======== Dataset entries

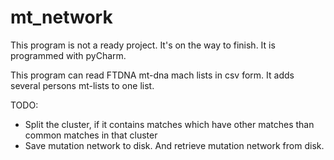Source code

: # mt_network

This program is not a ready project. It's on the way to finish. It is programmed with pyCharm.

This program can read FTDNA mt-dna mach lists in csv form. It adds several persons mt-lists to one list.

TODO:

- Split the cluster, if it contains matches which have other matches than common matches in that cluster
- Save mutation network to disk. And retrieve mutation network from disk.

================
======== Dataset entries

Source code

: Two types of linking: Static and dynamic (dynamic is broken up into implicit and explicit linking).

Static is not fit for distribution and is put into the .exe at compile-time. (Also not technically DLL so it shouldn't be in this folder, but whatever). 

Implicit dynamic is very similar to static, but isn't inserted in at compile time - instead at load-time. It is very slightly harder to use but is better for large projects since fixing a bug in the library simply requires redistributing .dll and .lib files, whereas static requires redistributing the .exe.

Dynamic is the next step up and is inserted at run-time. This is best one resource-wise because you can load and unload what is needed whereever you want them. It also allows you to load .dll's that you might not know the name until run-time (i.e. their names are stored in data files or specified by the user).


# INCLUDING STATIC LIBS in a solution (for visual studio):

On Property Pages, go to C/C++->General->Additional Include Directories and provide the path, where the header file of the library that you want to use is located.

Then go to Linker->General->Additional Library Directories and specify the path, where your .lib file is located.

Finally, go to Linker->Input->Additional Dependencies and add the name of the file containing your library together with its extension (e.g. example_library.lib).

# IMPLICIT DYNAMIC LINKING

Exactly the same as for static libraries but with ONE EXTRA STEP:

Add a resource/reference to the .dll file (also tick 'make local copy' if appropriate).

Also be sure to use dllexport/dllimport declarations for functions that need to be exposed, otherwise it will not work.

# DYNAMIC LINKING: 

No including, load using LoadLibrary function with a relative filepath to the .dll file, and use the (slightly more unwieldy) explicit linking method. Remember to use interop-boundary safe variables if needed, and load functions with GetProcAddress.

================
======== Dataset entries

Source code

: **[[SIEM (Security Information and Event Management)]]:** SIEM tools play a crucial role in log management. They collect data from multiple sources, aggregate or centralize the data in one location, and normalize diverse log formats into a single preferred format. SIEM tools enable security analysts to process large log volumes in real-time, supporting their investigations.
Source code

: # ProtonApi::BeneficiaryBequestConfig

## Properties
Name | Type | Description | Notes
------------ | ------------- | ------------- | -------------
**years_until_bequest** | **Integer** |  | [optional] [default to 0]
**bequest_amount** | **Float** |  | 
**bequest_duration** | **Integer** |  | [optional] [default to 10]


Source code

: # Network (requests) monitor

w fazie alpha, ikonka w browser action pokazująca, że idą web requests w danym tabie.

================

Aim of the task: Show a copy of each line from the records above in which the string "Directories" occurs.

Finished task:
On Property Pages, go to C/C++->General->Additional Include Directories and provide the path, where the header file of the library that you want to use is located.
Then go to Linker->General->Additional Library Directories and specify the path, where your .lib file is located.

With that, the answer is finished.